• _About this task_
Copy out the data below, all of it, exactly.

• _Entries shown_
^^^^

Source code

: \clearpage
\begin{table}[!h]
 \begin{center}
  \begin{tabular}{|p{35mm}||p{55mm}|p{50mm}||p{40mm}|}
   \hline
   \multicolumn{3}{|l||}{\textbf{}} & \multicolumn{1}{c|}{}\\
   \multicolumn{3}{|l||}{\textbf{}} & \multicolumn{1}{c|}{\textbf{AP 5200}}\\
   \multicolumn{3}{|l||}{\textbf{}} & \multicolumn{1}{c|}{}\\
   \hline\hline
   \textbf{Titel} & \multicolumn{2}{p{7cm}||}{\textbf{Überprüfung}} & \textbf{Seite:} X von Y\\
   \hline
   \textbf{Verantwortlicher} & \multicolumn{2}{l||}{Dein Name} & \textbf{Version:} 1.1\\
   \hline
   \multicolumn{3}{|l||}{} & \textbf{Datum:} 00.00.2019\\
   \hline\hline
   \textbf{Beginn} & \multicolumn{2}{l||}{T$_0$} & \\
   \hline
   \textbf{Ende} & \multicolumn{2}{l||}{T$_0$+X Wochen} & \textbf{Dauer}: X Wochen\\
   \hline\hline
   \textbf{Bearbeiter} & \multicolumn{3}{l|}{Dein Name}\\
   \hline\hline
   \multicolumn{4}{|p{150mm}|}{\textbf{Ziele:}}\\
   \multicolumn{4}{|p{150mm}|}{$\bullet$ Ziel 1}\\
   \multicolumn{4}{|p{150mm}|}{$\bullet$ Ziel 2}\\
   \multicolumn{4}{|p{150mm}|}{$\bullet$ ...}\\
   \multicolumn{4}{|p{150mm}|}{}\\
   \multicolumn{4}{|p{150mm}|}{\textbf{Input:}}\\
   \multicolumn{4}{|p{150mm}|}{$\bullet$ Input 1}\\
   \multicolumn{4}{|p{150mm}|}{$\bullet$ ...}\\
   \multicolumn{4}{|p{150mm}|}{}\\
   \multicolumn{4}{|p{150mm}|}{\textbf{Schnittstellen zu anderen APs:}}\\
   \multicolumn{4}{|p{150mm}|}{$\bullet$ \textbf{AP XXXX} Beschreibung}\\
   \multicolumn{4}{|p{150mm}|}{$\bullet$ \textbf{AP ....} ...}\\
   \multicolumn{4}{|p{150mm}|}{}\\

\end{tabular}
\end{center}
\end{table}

^^^^

• _Result_
Source code

: \clearpage
\begin{table}[!h]
 \begin{center}
  \begin{tabular}{|p{35mm}||p{55mm}|p{50mm}||p{40mm}|}
   \hline
   \multicolumn{3}{|l||}{\textbf{}} & \multicolumn{1}{c|}{}\\
   \multicolumn{3}{|l||}{\textbf{}} & \multicolumn{1}{c|}{\textbf{AP 5200}}\\
   \multicolumn{3}{|l||}{\textbf{}} & \multicolumn{1}{c|}{}\\
   \hline\hline
   \textbf{Titel} & \multicolumn{2}{p{7cm}||}{\textbf{Überprüfung}} & \textbf{Seite:} X von Y\\
   \hline
   \textbf{Verantwortlicher} & \multicolumn{2}{l||}{Dein Name} & \textbf{Version:} 1.1\\
   \hline
   \multicolumn{3}{|l||}{} & \textbf{Datum:} 00.00.2019\\
   \hline\hline
   \textbf{Beginn} & \multicolumn{2}{l||}{T$_0$} & \\
   \hline
   \textbf{Ende} & \multicolumn{2}{l||}{T$_0$+X Wochen} & \textbf{Dauer}: X Wochen\\
   \hline\hline
   \textbf{Bearbeiter} & \multicolumn{3}{l|}{Dein Name}\\
   \hline\hline
   \multicolumn{4}{|p{150mm}|}{\textbf{Ziele:}}\\
   \multicolumn{4}{|p{150mm}|}{$\bullet$ Ziel 1}\\
   \multicolumn{4}{|p{150mm}|}{$\bullet$ Ziel 2}\\
   \multicolumn{4}{|p{150mm}|}{$\bullet$ ...}\\
   \multicolumn{4}{|p{150mm}|}{}\\
   \multicolumn{4}{|p{150mm}|}{\textbf{Input:}}\\
   \multicolumn{4}{|p{150mm}|}{$\bullet$ Input 1}\\
   \multicolumn{4}{|p{150mm}|}{$\bullet$ ...}\\
   \multicolumn{4}{|p{150mm}|}{}\\
   \multicolumn{4}{|p{150mm}|}{\textbf{Schnittstellen zu anderen APs:}}\\
   \multicolumn{4}{|p{150mm}|}{$\bullet$ \textbf{AP XXXX} Beschreibung}\\
   \multicolumn{4}{|p{150mm}|}{$\bullet$ \textbf{AP ....} ...}\\
   \multicolumn{4}{|p{150mm}|}{}\\

\end{tabular}
\end{center}
\end{table}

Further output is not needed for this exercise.